Academics get constant training — it seems like every week or two the university trots out a new “module” and duns our email with notifications that we are REQUIRED to take it, and if we defer the training to a more convenient time the notifications don’t stop. It’s a lousy system, but necessary. It’s just that the methods are so poor. For example, this article on sexual harassment in science offers up a few criticisms.
Sexual harassment includes forcing people into sexual activity, giving unwanted sexual attention to someone and making unwanted comments or threats to someone based on their gender. The negative effects of sexual harassment also apply to the people who witness it and the organizations involved. The first thing that experts say needs to be overhauled is traditional sexual harassment training.
The computer-based format of some training modules is familiar to anyone starting a new job, including us. We remember laughable scenarios that were, at best, out of touch with how real people behave, or showed only the most extreme examples of harassment. The training was unrealistic, unmemorable and something to click through as fast as we could. Such passive, simplistic training typically fails, as sociologists Frank Dobbin of Harvard University and Alexandra Kalev of Tel Aviv University found in a Harvard Business Review analysis in 2020.
Training needs to be more in-person, according to experts. People can interact with a live instructor who has specialized knowledge of awkward topics and how to talk effectively about them. The trainers can take the backgrounds and ages of people in the group into account, answer questions in real time, and tailor their program to the organization; what people at a nonprofit might need could be different from workers at a big-box store or in an academic setting. And even in academia, training for scientists who work in the field could be different than for those who work in a lab.

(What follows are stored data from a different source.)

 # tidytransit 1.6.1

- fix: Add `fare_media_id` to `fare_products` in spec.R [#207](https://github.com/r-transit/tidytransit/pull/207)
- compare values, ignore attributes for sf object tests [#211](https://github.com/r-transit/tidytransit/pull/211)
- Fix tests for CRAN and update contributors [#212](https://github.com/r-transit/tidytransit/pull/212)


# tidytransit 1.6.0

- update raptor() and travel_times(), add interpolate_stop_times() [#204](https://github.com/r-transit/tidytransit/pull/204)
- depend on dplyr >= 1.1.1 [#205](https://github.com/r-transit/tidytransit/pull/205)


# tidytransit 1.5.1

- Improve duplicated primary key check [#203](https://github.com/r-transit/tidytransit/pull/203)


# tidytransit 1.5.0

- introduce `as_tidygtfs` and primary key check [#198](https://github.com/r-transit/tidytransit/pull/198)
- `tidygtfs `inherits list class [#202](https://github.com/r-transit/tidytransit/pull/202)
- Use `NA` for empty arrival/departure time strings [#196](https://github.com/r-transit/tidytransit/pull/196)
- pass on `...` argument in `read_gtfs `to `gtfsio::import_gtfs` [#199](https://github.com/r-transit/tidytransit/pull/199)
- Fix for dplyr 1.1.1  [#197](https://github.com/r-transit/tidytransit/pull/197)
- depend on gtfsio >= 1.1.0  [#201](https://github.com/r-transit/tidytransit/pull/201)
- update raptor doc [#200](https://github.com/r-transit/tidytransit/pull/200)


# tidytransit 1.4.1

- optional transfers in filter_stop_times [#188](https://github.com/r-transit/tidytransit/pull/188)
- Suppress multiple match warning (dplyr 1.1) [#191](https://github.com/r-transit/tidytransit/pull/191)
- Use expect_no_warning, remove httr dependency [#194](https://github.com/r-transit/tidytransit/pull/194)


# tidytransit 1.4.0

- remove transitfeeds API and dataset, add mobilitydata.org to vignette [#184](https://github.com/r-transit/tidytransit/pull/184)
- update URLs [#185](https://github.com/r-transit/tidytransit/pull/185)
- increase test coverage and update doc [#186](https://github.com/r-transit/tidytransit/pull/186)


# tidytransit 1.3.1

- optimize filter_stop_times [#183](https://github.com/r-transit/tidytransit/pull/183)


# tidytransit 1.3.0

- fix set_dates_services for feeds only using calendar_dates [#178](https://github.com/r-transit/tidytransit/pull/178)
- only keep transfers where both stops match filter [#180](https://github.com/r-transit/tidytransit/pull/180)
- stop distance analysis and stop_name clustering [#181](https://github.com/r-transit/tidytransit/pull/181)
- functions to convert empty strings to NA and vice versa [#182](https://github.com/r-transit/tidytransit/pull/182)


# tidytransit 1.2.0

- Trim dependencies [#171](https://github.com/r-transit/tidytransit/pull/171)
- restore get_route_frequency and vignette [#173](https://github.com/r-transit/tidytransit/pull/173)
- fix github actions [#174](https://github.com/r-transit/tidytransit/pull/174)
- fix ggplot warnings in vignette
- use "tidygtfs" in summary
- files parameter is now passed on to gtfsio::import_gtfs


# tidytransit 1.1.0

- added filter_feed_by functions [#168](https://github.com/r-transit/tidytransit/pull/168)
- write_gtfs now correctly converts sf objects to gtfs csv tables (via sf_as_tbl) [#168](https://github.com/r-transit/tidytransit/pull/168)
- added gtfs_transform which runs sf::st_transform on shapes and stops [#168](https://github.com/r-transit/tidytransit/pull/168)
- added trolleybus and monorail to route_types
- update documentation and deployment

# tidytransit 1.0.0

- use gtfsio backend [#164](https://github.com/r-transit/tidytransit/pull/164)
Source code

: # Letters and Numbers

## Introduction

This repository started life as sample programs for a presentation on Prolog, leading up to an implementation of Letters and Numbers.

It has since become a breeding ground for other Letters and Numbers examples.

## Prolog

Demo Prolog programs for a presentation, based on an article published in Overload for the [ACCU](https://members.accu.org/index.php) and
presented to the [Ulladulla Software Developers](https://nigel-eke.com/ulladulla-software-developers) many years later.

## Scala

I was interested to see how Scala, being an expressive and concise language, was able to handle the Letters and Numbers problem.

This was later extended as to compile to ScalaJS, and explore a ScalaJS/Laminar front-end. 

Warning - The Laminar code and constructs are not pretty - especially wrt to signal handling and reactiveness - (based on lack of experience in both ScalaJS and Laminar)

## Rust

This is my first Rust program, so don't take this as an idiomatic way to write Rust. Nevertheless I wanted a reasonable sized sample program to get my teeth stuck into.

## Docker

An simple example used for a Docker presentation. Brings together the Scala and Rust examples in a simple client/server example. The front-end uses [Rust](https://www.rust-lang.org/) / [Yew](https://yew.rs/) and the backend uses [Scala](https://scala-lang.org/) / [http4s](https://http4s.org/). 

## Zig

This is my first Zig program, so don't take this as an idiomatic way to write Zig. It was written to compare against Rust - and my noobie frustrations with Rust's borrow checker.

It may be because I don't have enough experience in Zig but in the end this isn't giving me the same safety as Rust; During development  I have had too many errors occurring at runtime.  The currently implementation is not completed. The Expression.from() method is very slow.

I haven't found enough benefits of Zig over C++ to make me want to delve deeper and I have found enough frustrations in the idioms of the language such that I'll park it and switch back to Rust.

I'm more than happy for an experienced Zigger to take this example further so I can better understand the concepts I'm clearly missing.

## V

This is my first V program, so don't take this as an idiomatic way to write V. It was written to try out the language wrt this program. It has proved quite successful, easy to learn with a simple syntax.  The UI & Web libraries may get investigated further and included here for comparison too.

This past weekend, after a week of emails telling me I am REQUIRED to take training in “Fundamentals of Disability Accommodations and Inclusive Course Design,” I did it. It was fundamentally terrible. I am 100% in agreement with the importance of the topic, and I took it very seriously and cleared my calendar and went through this self-paced online program in about an hour and a half. It consisted of a series of simple web pages emphasizing specific points, interspersed with 2-5 minute videos of faculty and students talking about how they solved certain problems. There were also short quizzes (a question or two) occasionally. It was totally trivial. I quickly realized that all I had to do was respect the students and work with them, the core lesson of the exercise, and I’d get everything right. That’s what I want to do, of course, but even if I were a student-hating psychopath, I could have easily breezed right through it all, and gotten my required email notification that I had taken the training and done well.
I’ve taken all the sexual harassment training the university offers, and many others on racial sensitivity and grant management, etc. They’re all the same, screen pages and short canned videos. Like the article says, the “training was unrealistic, unmemorable and something to click through as fast as we could.” It’s unfortunate — they can do better. The best training I had here was on implicit bias, which was not done on a computer, but in a room with other faculty and a specialist who came in and talked to us and answered questions interactively. It also helped in that faculty who were opposed to the whole idea of the training publicly exposed themselves and made for great counter-examples.
I’m just thinking that this is a university, and we have a lot of people who are very good at teaching, yet somehow we have to take these training courses that are the modern equivalent of those horrible filmstrips we had to watch in the 1960s. Imagine if I were to teach my genetics course in the style of these online training courses — I’d be hauled in front of an academic tribunal and chastised severely for my incompetence at my job. You couldn’t even run an online course in any academic subject with this degree of rote key-clicking and low information density pages.
If universities were serious about rooting out and correcting sexual harassment, they have to do a little more than the equivalent of putting a check box online that says “I am not a sexual harasser.” That would take a little more money and investment of expertise, though.